Por eso no nos extraña ver la imagen del Che en carteles, camisetas, gorros y hasta en el pecho de Myke Tyson.
Pero de lo que iba a hablarles es sobre el gran disparate que dijeron estos muchachos. Ellos hablaban del 9 de octubre como una fecha luctuosa por la muerte del Che, y señalaron que estaban “celebrando el aniversario de su muerte”. En realidad pienso que ellos estaban muy alegres porque celebrar como ustedes saben da la idea de festejo, independientemente que en el diccionario aparezca con varios significados, incluido el de celebrar la misa. Lo que quiero decir es que cuando se habla de un fallecimiento, un hecho luctuoso o catastrófico la palabra idónea es conmemorar, o recordar, para evitar expresiones cuyo sentido pueden ser contraproducente.

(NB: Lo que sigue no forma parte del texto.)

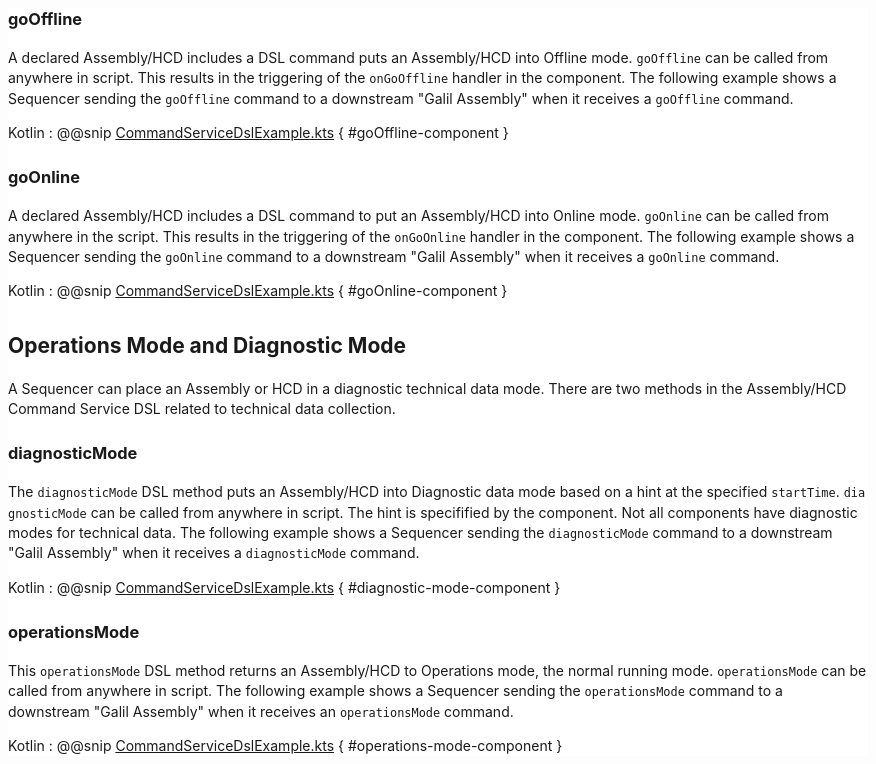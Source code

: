 ### goOffline

A declared Assembly/HCD includes a DSL command puts an Assembly/HCD into Offline mode. `goOffline` can be called from anywhere in script. This results in the
triggering of the `onGoOffline` handler in the component. The following example
shows a Sequencer sending the `goOffline` command to a downstream "Galil Assembly" when it receives a `goOffline` command.

Kotlin
:   @@snip [CommandServiceDslExample.kts](../../../../../../../examples/src/main/kotlin/esw/ocs/scripts/examples/paradox/CommandServiceDslExample.kts) { #goOffline-component }

### goOnline

A declared Assembly/HCD includes a DSL command to put an Assembly/HCD into Online mode. `goOnline` can be called from anywhere in the script. This results in 
the triggering of the `onGoOnline` handler in the component. 
The following example shows a Sequencer sending the `goOnline` command to a downstream "Galil Assembly" when it receives a `goOnline` command.

Kotlin
:   @@snip [CommandServiceDslExample.kts](../../../../../../../examples/src/main/kotlin/esw/ocs/scripts/examples/paradox/CommandServiceDslExample.kts) { #goOnline-component }


## Operations Mode and Diagnostic Mode

A Sequencer can place an Assembly or HCD in a diagnostic technical data mode. There are two methods in the Assembly/HCD Command Service DSL
related to technical data collection.

### diagnosticMode

The `diagnosticMode` DSL method puts an Assembly/HCD into Diagnostic data mode based on a hint at the specified `startTime`. `diagnosticMode` can be called from anywhere in script. 
The hint is specifified by the component. Not all components have diagnostic modes for technical data.  The following example
shows a Sequencer sending the `diagnosticMode` command to a downstream "Galil Assembly" when it receives a `diagnosticMode` command.

Kotlin
:   @@snip [CommandServiceDslExample.kts](../../../../../../../examples/src/main/kotlin/esw/ocs/scripts/examples/paradox/CommandServiceDslExample.kts) { #diagnostic-mode-component }

### operationsMode

This `operationsMode` DSL method returns an Assembly/HCD to Operations mode, the normal running mode. `operationsMode` can be called from anywhere in script. 
The following example shows a Sequencer sending the `operationsMode` command to a downstream "Galil Assembly" when it receives an `operationsMode` command.

Kotlin
:   @@snip [CommandServiceDslExample.kts](../../../../../../../examples/src/main/kotlin/esw/ocs/scripts/examples/paradox/CommandServiceDslExample.kts) { #operations-mode-component }
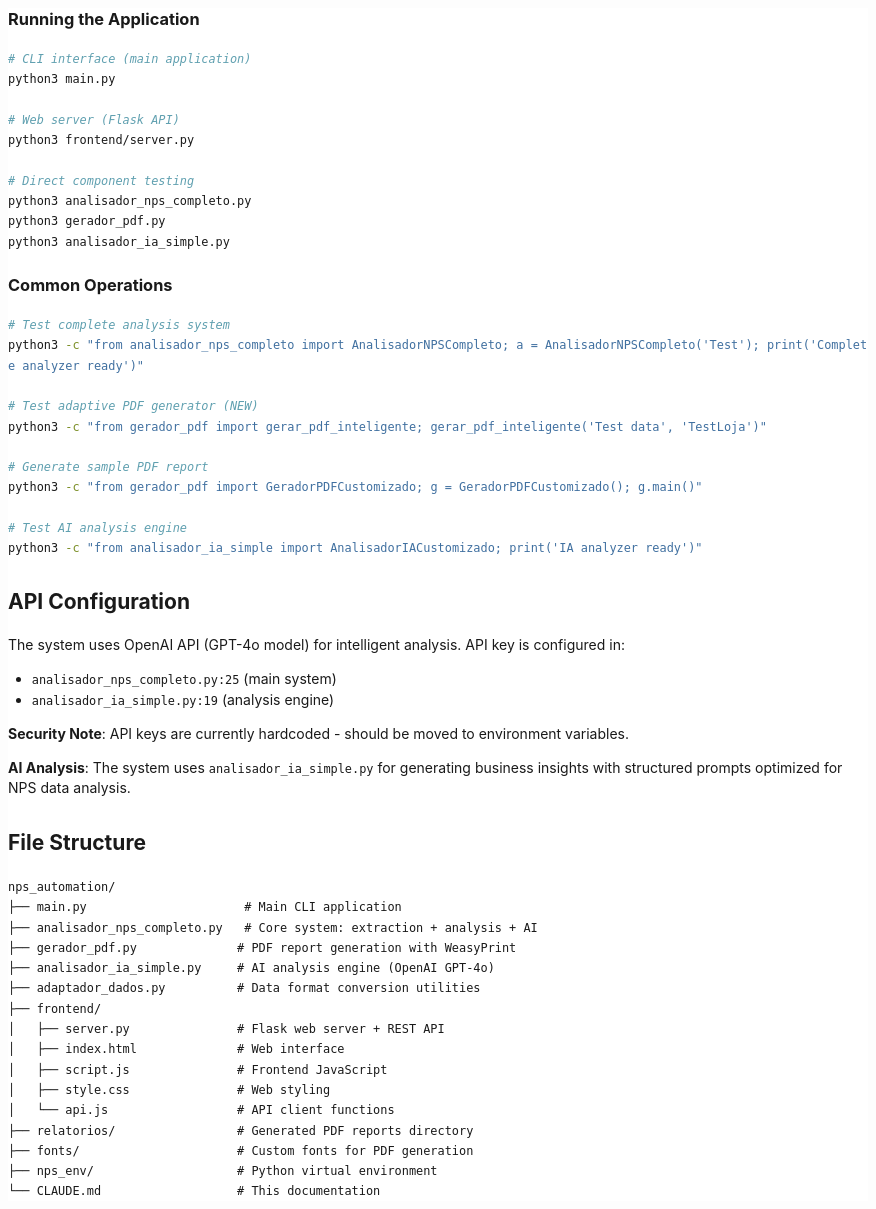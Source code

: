 ### Running the Application

```bash
# CLI interface (main application)
python3 main.py

# Web server (Flask API)
python3 frontend/server.py

# Direct component testing
python3 analisador_nps_completo.py
python3 gerador_pdf.py
python3 analisador_ia_simple.py
```

### Common Operations

```bash
# Test complete analysis system
python3 -c "from analisador_nps_completo import AnalisadorNPSCompleto; a = AnalisadorNPSCompleto('Test'); print('Complete analyzer ready')"

# Test adaptive PDF generator (NEW)
python3 -c "from gerador_pdf import gerar_pdf_inteligente; gerar_pdf_inteligente('Test data', 'TestLoja')"

# Generate sample PDF report
python3 -c "from gerador_pdf import GeradorPDFCustomizado; g = GeradorPDFCustomizado(); g.main()"

# Test AI analysis engine
python3 -c "from analisador_ia_simple import AnalisadorIACustomizado; print('IA analyzer ready')"
```

## API Configuration

The system uses OpenAI API (GPT-4o model) for intelligent analysis. API key is configured in:
- `analisador_nps_completo.py:25` (main system)
- `analisador_ia_simple.py:19` (analysis engine)

**Security Note**: API keys are currently hardcoded - should be moved to environment variables.

**AI Analysis**: The system uses `analisador_ia_simple.py` for generating business insights with structured prompts optimized for NPS data analysis.

## File Structure

```
nps_automation/
├── main.py                      # Main CLI application
├── analisador_nps_completo.py   # Core system: extraction + analysis + AI
├── gerador_pdf.py              # PDF report generation with WeasyPrint
├── analisador_ia_simple.py     # AI analysis engine (OpenAI GPT-4o)
├── adaptador_dados.py          # Data format conversion utilities
├── frontend/
│   ├── server.py               # Flask web server + REST API
│   ├── index.html              # Web interface
│   ├── script.js               # Frontend JavaScript
│   ├── style.css               # Web styling
│   └── api.js                  # API client functions
├── relatorios/                 # Generated PDF reports directory
├── fonts/                      # Custom fonts for PDF generation
├── nps_env/                    # Python virtual environment
└── CLAUDE.md                   # This documentation
```
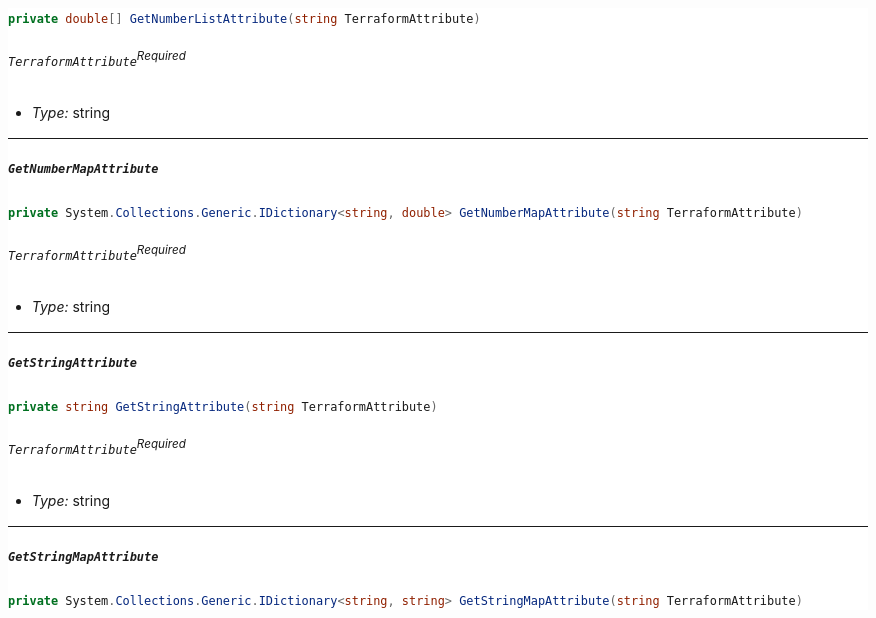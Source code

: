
 ```csharp
private double[] GetNumberListAttribute(string TerraformAttribute)
```

###### `TerraformAttribute`<sup>Required</sup> <a name="TerraformAttribute" id="@cdktf/provider-cloudflare.dataCloudflareStreamWatermarks.DataCloudflareStreamWatermarks.getNumberListAttribute.parameter.terraformAttribute"></a>

- *Type:* string

---

##### `GetNumberMapAttribute` <a name="GetNumberMapAttribute" id="@cdktf/provider-cloudflare.dataCloudflareStreamWatermarks.DataCloudflareStreamWatermarks.getNumberMapAttribute"></a>

```csharp
private System.Collections.Generic.IDictionary<string, double> GetNumberMapAttribute(string TerraformAttribute)
```

###### `TerraformAttribute`<sup>Required</sup> <a name="TerraformAttribute" id="@cdktf/provider-cloudflare.dataCloudflareStreamWatermarks.DataCloudflareStreamWatermarks.getNumberMapAttribute.parameter.terraformAttribute"></a>

- *Type:* string

---

##### `GetStringAttribute` <a name="GetStringAttribute" id="@cdktf/provider-cloudflare.dataCloudflareStreamWatermarks.DataCloudflareStreamWatermarks.getStringAttribute"></a>

```csharp
private string GetStringAttribute(string TerraformAttribute)
```

###### `TerraformAttribute`<sup>Required</sup> <a name="TerraformAttribute" id="@cdktf/provider-cloudflare.dataCloudflareStreamWatermarks.DataCloudflareStreamWatermarks.getStringAttribute.parameter.terraformAttribute"></a>

- *Type:* string

---

##### `GetStringMapAttribute` <a name="GetStringMapAttribute" id="@cdktf/provider-cloudflare.dataCloudflareStreamWatermarks.DataCloudflareStreamWatermarks.getStringMapAttribute"></a>

```csharp
private System.Collections.Generic.IDictionary<string, string> GetStringMapAttribute(string TerraformAttribute)
```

Hay vocablos que por el uso llegan a establecer un significado muy concreto, como es el caso de evento que alude a un acontecimiento imprevisto o de realización incierta, pero a este sentido se le ha añadido el de exhibición, concurso, suceso. Lo que nos indica que un certamen de belleza, un desfile de modas u otro hecho similar es también un evento porque se ha generalizado y extendido el sentido de esta palabra
Hablar con precisión y claridad es hablar bien. Intentémoslo.